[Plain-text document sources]

*** Begin section ***

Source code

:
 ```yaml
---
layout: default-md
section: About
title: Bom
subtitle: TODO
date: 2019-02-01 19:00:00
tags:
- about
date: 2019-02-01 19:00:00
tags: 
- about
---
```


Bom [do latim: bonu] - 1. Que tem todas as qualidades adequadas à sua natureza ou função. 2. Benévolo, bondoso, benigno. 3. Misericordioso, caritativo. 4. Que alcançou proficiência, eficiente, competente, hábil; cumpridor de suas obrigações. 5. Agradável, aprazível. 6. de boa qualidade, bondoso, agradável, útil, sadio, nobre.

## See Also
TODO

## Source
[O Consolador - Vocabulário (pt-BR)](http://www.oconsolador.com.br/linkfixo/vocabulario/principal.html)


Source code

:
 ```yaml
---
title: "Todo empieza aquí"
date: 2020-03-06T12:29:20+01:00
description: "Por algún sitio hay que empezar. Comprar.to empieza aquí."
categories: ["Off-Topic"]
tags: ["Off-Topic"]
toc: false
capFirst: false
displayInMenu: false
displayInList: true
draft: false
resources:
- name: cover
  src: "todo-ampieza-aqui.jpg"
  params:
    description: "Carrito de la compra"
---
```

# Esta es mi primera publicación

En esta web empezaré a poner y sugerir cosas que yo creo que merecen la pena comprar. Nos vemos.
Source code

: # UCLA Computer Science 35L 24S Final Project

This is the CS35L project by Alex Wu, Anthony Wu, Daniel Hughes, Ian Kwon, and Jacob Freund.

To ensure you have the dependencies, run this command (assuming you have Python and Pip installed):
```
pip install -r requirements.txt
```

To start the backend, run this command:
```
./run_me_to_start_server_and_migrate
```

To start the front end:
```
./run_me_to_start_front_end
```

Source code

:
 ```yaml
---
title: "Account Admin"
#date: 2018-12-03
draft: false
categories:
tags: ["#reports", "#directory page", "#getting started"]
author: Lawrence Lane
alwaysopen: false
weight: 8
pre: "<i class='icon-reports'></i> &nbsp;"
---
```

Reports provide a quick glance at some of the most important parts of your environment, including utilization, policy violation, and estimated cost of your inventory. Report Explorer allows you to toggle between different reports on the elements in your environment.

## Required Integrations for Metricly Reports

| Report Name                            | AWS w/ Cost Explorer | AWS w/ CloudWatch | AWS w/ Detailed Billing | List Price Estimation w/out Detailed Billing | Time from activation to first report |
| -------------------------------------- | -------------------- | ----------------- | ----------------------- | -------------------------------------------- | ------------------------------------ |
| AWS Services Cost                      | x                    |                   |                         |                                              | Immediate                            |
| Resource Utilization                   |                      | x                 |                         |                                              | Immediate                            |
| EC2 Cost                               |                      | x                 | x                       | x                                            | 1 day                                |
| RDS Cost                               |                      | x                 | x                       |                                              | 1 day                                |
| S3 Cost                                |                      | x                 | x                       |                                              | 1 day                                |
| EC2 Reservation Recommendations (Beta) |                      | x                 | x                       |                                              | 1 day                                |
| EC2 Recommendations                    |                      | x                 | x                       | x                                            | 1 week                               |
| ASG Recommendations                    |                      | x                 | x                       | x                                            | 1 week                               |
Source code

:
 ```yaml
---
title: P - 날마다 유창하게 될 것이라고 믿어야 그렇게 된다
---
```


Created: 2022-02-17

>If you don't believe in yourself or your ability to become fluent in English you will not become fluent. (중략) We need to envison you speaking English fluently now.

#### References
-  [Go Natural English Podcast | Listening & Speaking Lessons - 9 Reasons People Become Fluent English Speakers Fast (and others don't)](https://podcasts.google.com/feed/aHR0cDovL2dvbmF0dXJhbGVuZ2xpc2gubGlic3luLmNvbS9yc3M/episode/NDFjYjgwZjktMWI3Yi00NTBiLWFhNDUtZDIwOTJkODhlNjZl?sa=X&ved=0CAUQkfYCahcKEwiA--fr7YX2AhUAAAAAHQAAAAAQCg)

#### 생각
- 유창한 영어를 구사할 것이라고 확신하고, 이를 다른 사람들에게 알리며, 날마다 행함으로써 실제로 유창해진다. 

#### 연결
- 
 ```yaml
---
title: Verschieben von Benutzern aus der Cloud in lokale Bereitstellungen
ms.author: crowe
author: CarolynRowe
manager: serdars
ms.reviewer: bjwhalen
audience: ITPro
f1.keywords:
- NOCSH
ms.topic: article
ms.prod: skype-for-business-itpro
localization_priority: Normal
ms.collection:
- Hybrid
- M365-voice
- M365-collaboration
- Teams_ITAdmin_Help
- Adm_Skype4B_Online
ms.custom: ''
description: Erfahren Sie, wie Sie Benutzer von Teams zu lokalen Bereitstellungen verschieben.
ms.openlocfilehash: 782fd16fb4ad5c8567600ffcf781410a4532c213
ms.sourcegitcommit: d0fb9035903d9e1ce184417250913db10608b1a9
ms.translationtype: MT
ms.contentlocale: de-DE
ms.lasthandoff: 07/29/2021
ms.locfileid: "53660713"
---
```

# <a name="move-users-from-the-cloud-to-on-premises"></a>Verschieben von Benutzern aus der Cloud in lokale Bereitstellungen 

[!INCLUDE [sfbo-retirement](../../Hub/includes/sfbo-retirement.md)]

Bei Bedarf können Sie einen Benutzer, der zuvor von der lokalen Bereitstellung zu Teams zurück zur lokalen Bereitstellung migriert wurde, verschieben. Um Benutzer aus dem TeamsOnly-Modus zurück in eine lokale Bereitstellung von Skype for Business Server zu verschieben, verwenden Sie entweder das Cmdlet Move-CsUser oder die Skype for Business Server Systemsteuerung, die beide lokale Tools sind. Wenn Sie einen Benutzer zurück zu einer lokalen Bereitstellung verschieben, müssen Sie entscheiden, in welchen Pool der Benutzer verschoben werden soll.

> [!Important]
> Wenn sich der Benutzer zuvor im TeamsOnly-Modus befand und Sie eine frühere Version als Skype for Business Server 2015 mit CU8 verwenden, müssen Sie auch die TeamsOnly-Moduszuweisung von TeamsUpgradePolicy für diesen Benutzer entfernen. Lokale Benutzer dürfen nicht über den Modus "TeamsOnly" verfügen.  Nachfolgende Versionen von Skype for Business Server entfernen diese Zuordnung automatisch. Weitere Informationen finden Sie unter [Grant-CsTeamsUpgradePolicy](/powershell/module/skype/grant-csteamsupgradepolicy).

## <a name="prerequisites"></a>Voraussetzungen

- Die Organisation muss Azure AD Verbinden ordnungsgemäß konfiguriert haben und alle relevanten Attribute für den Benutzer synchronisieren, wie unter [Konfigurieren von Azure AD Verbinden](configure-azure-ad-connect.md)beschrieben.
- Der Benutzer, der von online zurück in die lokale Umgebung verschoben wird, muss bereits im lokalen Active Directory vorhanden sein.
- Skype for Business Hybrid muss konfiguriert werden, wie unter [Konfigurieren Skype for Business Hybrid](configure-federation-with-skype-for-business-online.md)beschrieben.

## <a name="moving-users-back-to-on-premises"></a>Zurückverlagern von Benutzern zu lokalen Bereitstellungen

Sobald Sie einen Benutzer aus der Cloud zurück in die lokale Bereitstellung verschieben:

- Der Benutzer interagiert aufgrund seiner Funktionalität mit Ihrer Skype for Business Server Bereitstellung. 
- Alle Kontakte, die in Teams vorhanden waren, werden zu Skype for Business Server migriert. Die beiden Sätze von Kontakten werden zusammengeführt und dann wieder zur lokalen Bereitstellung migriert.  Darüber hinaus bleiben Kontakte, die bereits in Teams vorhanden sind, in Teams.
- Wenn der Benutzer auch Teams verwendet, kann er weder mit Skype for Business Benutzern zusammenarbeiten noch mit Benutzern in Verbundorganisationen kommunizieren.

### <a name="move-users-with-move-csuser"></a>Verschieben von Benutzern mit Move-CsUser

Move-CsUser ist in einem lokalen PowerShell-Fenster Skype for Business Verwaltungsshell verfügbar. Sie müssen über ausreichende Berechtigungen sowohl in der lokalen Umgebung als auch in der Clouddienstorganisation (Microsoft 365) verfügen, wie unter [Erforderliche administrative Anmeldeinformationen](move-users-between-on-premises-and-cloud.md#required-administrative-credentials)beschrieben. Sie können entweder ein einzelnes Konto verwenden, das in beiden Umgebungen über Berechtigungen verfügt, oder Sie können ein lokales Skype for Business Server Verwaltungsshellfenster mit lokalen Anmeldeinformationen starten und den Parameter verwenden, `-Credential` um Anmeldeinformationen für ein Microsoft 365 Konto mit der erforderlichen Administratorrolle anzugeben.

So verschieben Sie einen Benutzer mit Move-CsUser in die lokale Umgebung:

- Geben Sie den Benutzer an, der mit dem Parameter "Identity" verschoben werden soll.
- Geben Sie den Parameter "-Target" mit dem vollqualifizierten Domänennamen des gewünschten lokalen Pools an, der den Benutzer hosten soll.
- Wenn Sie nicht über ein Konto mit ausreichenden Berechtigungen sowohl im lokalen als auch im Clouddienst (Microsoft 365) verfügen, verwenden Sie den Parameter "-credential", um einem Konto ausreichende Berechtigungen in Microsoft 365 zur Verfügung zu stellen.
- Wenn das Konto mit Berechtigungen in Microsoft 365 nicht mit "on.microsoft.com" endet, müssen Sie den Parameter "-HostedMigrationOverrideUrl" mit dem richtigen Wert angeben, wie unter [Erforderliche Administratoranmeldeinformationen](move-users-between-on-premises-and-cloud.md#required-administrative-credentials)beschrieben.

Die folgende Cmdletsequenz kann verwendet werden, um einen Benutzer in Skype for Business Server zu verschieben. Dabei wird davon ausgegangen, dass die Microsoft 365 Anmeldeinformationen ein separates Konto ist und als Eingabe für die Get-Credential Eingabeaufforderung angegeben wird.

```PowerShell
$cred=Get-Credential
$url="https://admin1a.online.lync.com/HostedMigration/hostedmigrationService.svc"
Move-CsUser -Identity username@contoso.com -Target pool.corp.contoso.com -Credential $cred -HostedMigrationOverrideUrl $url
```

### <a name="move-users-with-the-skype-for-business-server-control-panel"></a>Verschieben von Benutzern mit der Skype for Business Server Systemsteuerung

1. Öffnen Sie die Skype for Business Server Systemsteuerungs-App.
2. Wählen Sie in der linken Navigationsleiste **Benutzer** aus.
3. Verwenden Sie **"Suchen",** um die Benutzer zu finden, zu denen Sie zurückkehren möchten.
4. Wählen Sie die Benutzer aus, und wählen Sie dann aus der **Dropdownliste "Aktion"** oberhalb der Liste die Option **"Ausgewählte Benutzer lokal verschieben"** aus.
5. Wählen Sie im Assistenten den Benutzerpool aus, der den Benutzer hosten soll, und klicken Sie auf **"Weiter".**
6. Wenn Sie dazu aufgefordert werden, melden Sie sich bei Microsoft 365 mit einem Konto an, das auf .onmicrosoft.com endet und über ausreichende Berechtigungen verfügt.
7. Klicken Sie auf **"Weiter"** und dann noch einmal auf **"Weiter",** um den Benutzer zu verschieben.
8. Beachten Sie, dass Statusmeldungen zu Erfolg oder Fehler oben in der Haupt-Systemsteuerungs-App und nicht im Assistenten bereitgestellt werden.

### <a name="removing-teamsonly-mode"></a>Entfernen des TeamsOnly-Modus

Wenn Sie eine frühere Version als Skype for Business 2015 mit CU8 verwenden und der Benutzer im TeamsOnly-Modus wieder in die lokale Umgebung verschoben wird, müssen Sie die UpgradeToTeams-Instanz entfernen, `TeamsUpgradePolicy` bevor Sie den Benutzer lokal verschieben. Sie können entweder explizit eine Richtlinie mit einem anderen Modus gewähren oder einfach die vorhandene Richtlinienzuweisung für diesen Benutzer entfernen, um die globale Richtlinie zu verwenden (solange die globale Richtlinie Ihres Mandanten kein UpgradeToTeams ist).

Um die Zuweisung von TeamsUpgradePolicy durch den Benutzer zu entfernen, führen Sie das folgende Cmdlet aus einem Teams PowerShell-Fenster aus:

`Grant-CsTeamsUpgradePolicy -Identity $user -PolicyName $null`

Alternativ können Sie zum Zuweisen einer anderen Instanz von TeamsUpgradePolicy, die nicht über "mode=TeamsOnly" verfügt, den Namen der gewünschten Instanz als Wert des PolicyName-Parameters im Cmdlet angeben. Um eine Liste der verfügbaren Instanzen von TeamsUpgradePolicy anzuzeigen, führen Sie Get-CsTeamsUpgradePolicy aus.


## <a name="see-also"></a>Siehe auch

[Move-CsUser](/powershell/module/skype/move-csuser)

*** End section ***

• **Problem description**
Number of lines above containing "Bereitstellungen": give it, with no other text.

• **Result**
4